The communists had come to power promising to free those imprisoned by indentured servitude, only to trap them in their own version of the daily grind, less time spent in the duties of serfdom, more in the bread queue.
They had called on the brotherhood for help in their war, only to betray them when it mattered and send them back from where they’d taken them to rot once more. Later they had tried to extinguish them with the help of those with ambitions beyond bars and so the time they called the bitch wars had begun.
He and his kind had survived all of this but now they had been brought to the brink of extinction. Now they were a dying breed and all because of their own failings; their lust for individual power and the trappings of success and above all some form of acceptance by the very thing that had abandoned them in the beginning, this thing they called society, their need to be treated like vulgar celebrities, nothing more than performing bears, by the very people they had sworn to despise.
He had done waiting and could wait some more, forever if need be. He would live on through his sons and the empire he’d created.
He laughed at himself and his train of thought. Such thoughts of negativity were pointless. Plans were in motion. All would be well.
28
Burke was alone in his office at last. It had been a busy day and it wasn’t showing any signs of slowing down. He placed his feet up on the desk and leaned back in his chair letting the blood run towards his head, feeling his eyes bulge before sitting back up when he felt suitably distracted. He’d read somewhere that people did this for inspiration, hanging upside down with gravity boots to get the extra oxygen into the grey matter. He could see the reasoning, liked the theory even, but couldn’t get over the fact that they recommended the same thing for baldness. If they’d found a genuine cure for that, he decided, it would have been well documented. Nonetheless, the sensation made him feel something other than tired and bedraggled, which was refreshing in itself.

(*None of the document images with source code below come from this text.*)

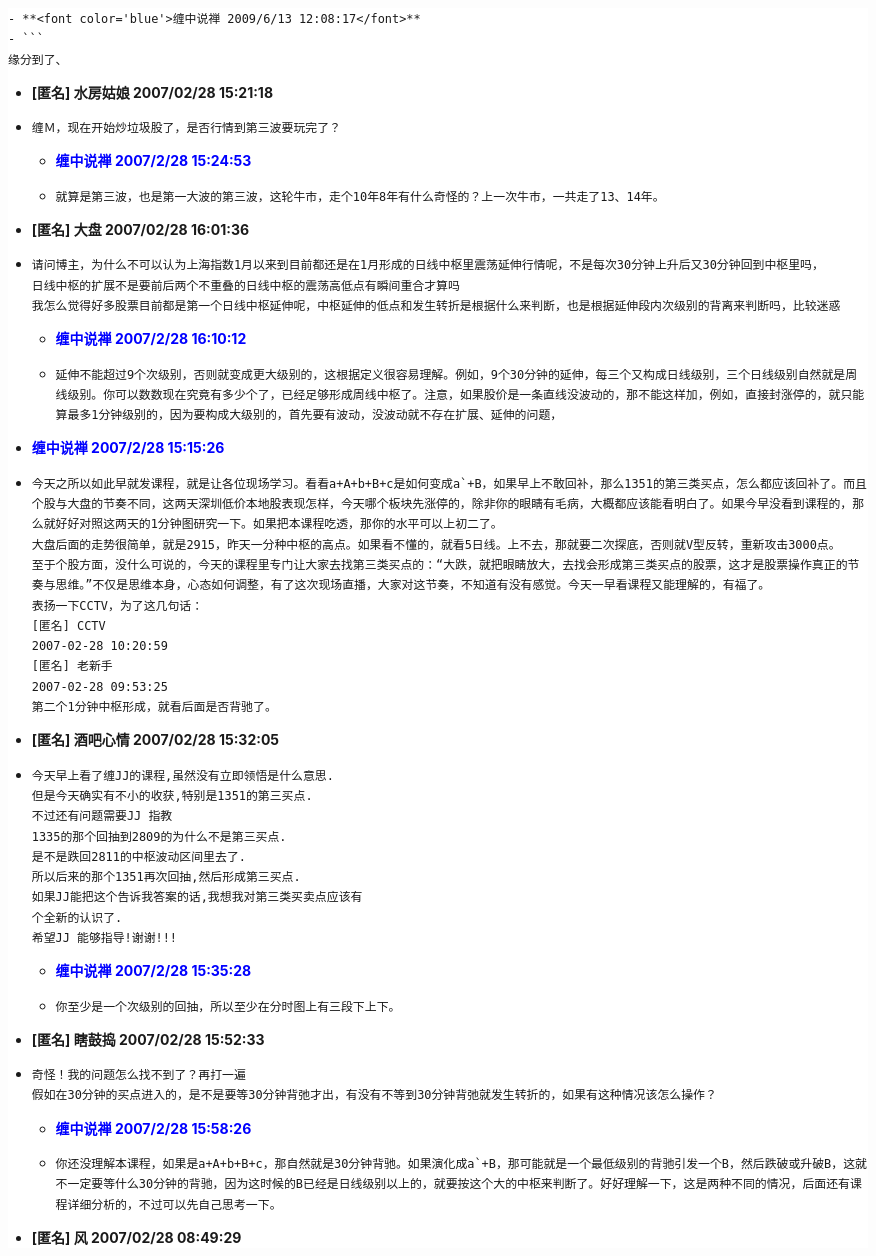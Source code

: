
   ```
- **<font color='blue'>缠中说禅 2009/6/13 12:08:17</font>**
- ```
  缘分到了、
  ```
- **[匿名] 水房姑娘  2007/02/28 15:21:18**
- ```
  缠Ｍ，现在开始炒垃圾股了，是否行情到第三波要玩完了？ 
  ```
   - **<font color='blue'>缠中说禅 2007/2/28 15:24:53</font>**
   - ```
     就算是第三波，也是第一大波的第三波，这轮牛市，走个10年8年有什么奇怪的？上一次牛市，一共走了13、14年。
     ```
- **[匿名] 大盘  2007/02/28 16:01:36**
- ```
  请问博主，为什么不可以认为上海指数1月以来到目前都还是在1月形成的日线中枢里震荡延伸行情呢，不是每次30分钟上升后又30分钟回到中枢里吗，
  日线中枢的扩展不是要前后两个不重叠的日线中枢的震荡高低点有瞬间重合才算吗
  我怎么觉得好多股票目前都是第一个日线中枢延伸呢，中枢延伸的低点和发生转折是根据什么来判断，也是根据延伸段内次级别的背离来判断吗，比较迷惑 
  ```
   - **<font color='blue'>缠中说禅 2007/2/28 16:10:12</font>**
   - ```
     延伸不能超过9个次级别，否则就变成更大级别的，这根据定义很容易理解。例如，9个30分钟的延伸，每三个又构成日线级别，三个日线级别自然就是周线级别。你可以数数现在究竟有多少个了，已经足够形成周线中枢了。注意，如果股价是一条直线没波动的，那不能这样加，例如，直接封涨停的，就只能算最多1分钟级别的，因为要构成大级别的，首先要有波动，没波动就不存在扩展、延伸的问题，
     ```
- **<font color='blue'>缠中说禅 2007/2/28 15:15:26</font>**
- ```
  今天之所以如此早就发课程，就是让各位现场学习。看看a+A+b+B+c是如何变成a`+B，如果早上不敢回补，那么1351的第三类买点，怎么都应该回补了。而且个股与大盘的节奏不同，这两天深圳低价本地股表现怎样，今天哪个板块先涨停的，除非你的眼睛有毛病，大概都应该能看明白了。如果今早没看到课程的，那么就好好对照这两天的1分钟图研究一下。如果把本课程吃透，那你的水平可以上初二了。
  大盘后面的走势很简单，就是2915，昨天一分种中枢的高点。如果看不懂的，就看5日线。上不去，那就要二次探底，否则就V型反转，重新攻击3000点。
  至于个股方面，没什么可说的，今天的课程里专门让大家去找第三类买点的：“大跌，就把眼睛放大，去找会形成第三类买点的股票，这才是股票操作真正的节奏与思维。”不仅是思维本身，心态如何调整，有了这次现场直播，大家对这节奏，不知道有没有感觉。今天一早看课程又能理解的，有福了。
  表扬一下CCTV，为了这几句话：
  [匿名] CCTV 
  2007-02-28 10:20:59 
  [匿名] 老新手 
  2007-02-28 09:53:25 
  第二个1分钟中枢形成，就看后面是否背驰了。 
  ```
- **[匿名] 酒吧心情  2007/02/28 15:32:05**
- ```
  今天早上看了缠JJ的课程,虽然没有立即领悟是什么意思.
  但是今天确实有不小的收获,特别是1351的第三买点.
  不过还有问题需要JJ 指教
  1335的那个回抽到2809的为什么不是第三买点.
  是不是跌回2811的中枢波动区间里去了.
  所以后来的那个1351再次回抽,然后形成第三买点.
  如果JJ能把这个告诉我答案的话,我想我对第三类买卖点应该有
  个全新的认识了.
  希望JJ 能够指导!谢谢!!! 
  ```
   - **<font color='blue'>缠中说禅 2007/2/28 15:35:28</font>**
   - ```
     你至少是一个次级别的回抽，所以至少在分时图上有三段下上下。
     ```
- **[匿名] 瞎鼓捣  2007/02/28 15:52:33**
- ```
  奇怪！我的问题怎么找不到了？再打一遍
  假如在30分钟的买点进入的，是不是要等30分钟背弛才出，有没有不等到30分钟背弛就发生转折的，如果有这种情况该怎么操作？ 
  ```
   - **<font color='blue'>缠中说禅 2007/2/28 15:58:26</font>**
   - ```
     你还没理解本课程，如果是a+A+b+B+c，那自然就是30分钟背驰。如果演化成a`+B，那可能就是一个最低级别的背驰引发一个B，然后跌破或升破B，这就不一定要等什么30分钟的背驰，因为这时候的B已经是日线级别以上的，就要按这个大的中枢来判断了。好好理解一下，这是两种不同的情况，后面还有课程详细分析的，不过可以先自己思考一下。
     ```
- **[匿名] 风  2007/02/28 08:49:29**
  ```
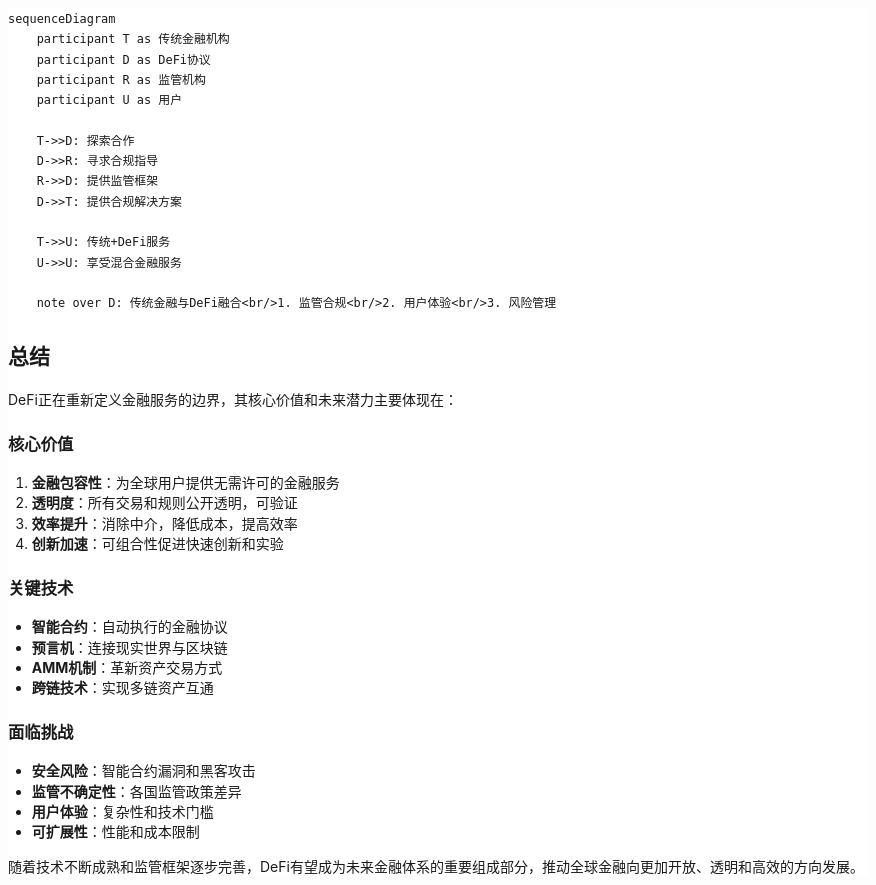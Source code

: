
 ```mermaid
sequenceDiagram
    participant T as 传统金融机构
    participant D as DeFi协议
    participant R as 监管机构
    participant U as 用户

    T->>D: 探索合作
    D->>R: 寻求合规指导
    R->>D: 提供监管框架
    D->>T: 提供合规解决方案

    T->>U: 传统+DeFi服务
    U->>U: 享受混合金融服务

    note over D: 传统金融与DeFi融合<br/>1. 监管合规<br/>2. 用户体验<br/>3. 风险管理
```

## 总结

DeFi正在重新定义金融服务的边界，其核心价值和未来潜力主要体现在：

### 核心价值

1. **金融包容性**：为全球用户提供无需许可的金融服务
2. **透明度**：所有交易和规则公开透明，可验证
3. **效率提升**：消除中介，降低成本，提高效率
4. **创新加速**：可组合性促进快速创新和实验

### 关键技术

- **智能合约**：自动执行的金融协议
- **预言机**：连接现实世界与区块链
- **AMM机制**：革新资产交易方式
- **跨链技术**：实现多链资产互通

### 面临挑战

- **安全风险**：智能合约漏洞和黑客攻击
- **监管不确定性**：各国监管政策差异
- **用户体验**：复杂性和技术门槛
- **可扩展性**：性能和成本限制

随着技术不断成熟和监管框架逐步完善，DeFi有望成为未来金融体系的重要组成部分，推动全球金融向更加开放、透明和高效的方向发展。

He phoned home. Any day now he was due to become a father. There was a suitcase packed, a route planned, even a playlist composed on Rachel’s Ipod. She was so very organised, quite the opposite of her husband, who spent his life craving order and even now could not wholeheartedly concentrate because of the awkward angle Edwards had placed his laptop at on his desk, but who did not know where to start. He knew it was a fault; the need to have the coffee table in the living room cleared of all debris or disruptions to his field of vision, the overpowering urge to move that coke bottle on the basis that it would obscure his view of the TV should he choose to lie down, even when he wasn’t planning on it, and he knew that even when it was all done there would be no peace and he still wouldn’t settle. Something always had to be wrong and if he didn’t know what it was, it was just waiting to ambush him.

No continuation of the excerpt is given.